[ABOUT THIS TASK]
For the records that follow, say how many lines have the word "show" in them. Write the number and nothing more.

BEGIN LISTED ENTRIES

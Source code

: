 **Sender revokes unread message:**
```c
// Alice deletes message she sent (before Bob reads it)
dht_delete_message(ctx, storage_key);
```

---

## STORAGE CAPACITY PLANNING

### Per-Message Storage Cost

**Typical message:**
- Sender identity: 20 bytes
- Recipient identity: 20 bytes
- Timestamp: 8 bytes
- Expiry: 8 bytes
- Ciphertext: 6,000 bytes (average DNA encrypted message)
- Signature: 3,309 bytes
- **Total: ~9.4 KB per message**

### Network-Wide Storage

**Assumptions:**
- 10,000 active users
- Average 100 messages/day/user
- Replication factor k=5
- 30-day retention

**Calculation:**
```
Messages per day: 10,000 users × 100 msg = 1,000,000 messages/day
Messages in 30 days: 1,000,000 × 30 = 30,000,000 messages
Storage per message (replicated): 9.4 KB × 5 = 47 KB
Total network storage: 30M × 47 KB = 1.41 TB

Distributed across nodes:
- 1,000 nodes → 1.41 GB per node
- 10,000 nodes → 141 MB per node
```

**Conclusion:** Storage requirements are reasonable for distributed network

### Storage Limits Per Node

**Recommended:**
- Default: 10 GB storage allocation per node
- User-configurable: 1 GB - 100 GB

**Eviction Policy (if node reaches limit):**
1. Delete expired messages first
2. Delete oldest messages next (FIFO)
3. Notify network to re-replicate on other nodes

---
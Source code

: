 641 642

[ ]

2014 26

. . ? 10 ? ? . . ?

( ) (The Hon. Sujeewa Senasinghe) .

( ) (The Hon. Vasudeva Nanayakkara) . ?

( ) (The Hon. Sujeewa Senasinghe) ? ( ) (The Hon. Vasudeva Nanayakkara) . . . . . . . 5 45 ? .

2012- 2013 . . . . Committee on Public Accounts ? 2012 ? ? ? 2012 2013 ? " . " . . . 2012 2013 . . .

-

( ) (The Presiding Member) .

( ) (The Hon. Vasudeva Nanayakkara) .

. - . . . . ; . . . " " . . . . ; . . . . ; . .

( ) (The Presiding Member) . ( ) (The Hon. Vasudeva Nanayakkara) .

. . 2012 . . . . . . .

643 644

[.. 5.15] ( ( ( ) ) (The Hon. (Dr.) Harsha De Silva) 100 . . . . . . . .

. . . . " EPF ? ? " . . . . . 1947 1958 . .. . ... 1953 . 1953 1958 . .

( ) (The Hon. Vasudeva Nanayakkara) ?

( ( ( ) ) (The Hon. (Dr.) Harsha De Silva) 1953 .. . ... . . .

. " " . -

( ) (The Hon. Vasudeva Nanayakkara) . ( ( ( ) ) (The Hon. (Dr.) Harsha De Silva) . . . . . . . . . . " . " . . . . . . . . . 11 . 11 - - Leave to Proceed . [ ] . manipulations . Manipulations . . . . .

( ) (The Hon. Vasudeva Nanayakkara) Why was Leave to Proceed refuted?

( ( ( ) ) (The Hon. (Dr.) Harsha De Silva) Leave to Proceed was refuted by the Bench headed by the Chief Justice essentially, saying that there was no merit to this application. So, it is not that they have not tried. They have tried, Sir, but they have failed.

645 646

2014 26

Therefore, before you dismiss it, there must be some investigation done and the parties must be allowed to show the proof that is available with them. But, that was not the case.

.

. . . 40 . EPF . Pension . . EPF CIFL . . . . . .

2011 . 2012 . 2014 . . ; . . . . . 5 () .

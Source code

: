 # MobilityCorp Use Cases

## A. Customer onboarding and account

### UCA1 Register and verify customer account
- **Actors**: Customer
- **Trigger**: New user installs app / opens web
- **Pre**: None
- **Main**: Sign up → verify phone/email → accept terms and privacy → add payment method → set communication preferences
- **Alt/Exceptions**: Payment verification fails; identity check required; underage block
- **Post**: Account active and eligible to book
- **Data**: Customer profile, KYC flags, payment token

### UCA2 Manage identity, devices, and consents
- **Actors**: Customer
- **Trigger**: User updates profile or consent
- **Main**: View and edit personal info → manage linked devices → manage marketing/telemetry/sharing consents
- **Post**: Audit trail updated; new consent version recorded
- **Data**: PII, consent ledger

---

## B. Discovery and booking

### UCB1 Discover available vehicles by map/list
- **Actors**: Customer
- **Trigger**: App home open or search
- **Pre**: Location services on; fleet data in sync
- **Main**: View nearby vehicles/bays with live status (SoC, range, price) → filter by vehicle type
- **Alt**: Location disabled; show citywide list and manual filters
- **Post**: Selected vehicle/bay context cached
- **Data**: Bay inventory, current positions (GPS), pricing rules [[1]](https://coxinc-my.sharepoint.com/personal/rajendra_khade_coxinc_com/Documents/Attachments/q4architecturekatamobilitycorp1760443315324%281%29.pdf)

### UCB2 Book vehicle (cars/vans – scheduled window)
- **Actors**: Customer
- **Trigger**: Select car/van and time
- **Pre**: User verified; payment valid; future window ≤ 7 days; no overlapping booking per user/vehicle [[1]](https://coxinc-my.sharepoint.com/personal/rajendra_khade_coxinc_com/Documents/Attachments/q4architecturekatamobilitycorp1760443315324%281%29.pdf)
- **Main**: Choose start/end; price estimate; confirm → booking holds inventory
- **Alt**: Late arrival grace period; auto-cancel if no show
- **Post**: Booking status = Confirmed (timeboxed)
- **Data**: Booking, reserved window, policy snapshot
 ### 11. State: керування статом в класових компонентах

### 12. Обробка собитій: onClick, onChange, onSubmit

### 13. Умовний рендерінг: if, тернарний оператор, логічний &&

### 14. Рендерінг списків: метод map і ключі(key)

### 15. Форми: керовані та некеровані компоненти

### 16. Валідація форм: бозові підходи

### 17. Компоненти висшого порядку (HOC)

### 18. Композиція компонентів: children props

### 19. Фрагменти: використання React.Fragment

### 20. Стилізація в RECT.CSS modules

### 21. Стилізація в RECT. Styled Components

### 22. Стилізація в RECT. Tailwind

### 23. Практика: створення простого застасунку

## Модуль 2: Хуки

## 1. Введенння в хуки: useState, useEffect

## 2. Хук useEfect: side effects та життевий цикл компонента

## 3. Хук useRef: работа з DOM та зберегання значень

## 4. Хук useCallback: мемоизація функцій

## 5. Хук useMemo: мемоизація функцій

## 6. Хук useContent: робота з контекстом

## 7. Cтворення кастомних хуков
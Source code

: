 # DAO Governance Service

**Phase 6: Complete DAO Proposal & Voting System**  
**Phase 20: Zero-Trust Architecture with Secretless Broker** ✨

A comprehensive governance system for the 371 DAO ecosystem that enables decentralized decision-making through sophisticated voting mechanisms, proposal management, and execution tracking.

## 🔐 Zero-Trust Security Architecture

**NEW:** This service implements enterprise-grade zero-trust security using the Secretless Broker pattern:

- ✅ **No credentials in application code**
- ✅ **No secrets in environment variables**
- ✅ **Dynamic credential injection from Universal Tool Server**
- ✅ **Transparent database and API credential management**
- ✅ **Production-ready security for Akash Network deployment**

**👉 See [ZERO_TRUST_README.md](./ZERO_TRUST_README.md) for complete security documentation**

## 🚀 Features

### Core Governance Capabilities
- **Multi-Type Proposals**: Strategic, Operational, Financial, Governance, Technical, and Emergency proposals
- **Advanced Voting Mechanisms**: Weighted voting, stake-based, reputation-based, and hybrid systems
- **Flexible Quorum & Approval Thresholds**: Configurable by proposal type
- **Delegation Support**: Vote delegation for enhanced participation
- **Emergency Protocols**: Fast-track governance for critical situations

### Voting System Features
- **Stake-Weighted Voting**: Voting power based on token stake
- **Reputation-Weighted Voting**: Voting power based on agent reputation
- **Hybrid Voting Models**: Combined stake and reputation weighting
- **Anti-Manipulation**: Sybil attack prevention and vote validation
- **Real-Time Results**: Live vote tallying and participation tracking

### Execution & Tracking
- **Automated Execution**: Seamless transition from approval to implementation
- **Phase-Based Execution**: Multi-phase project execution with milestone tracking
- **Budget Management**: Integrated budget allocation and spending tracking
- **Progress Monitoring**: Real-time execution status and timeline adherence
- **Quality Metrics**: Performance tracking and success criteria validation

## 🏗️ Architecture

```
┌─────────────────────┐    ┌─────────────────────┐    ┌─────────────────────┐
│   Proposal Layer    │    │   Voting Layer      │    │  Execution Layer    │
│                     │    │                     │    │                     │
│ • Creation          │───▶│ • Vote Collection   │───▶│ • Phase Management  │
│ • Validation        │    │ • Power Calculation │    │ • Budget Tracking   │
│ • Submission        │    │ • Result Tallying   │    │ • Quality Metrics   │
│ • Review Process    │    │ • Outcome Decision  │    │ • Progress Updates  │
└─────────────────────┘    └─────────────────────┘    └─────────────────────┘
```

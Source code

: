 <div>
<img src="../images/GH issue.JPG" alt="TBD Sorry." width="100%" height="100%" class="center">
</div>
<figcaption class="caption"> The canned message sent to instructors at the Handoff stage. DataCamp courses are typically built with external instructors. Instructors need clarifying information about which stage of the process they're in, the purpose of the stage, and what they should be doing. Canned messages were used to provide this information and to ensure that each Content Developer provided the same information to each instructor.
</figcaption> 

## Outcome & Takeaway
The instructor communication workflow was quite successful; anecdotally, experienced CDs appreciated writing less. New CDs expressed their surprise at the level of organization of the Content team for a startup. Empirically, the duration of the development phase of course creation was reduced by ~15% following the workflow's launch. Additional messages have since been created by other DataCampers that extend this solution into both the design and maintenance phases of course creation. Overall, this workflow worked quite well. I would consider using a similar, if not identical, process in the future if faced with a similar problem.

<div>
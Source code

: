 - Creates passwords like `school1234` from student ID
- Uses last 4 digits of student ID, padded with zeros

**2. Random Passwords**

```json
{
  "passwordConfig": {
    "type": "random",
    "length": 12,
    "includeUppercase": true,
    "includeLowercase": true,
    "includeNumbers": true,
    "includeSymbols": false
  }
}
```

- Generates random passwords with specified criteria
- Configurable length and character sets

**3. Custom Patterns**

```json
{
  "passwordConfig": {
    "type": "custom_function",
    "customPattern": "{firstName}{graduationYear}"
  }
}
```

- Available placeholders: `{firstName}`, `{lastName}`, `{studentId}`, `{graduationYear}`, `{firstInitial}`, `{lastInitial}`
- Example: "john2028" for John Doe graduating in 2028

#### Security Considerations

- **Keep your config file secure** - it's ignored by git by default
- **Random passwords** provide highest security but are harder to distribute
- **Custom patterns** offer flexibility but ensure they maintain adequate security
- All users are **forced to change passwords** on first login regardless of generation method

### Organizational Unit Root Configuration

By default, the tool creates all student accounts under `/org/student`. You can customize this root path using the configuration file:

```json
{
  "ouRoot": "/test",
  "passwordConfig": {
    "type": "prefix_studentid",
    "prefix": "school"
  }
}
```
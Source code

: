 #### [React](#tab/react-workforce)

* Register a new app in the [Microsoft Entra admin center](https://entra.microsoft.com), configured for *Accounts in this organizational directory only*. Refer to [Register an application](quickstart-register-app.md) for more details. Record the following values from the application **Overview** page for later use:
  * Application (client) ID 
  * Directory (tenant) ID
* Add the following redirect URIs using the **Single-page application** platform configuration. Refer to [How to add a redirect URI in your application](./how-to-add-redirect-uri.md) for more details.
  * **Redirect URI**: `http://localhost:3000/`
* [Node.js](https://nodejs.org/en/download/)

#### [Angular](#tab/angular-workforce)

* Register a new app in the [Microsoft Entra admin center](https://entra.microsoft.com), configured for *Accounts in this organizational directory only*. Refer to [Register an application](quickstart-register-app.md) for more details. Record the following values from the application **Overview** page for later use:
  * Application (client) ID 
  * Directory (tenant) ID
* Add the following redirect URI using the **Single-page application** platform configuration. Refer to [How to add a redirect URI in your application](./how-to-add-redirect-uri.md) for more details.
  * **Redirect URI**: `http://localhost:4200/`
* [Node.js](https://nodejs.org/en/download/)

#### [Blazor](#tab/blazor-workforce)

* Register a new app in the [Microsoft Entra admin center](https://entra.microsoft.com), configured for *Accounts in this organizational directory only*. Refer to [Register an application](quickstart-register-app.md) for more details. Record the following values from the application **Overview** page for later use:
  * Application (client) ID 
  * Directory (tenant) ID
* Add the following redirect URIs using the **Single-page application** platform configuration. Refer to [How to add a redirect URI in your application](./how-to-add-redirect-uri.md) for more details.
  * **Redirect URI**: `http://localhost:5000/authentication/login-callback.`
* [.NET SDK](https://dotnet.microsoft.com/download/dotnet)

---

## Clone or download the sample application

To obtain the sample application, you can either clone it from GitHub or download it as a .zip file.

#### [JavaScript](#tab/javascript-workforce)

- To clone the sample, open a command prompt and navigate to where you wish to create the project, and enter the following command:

END LISTED ENTRIES

[YOUR RESPONSE]
3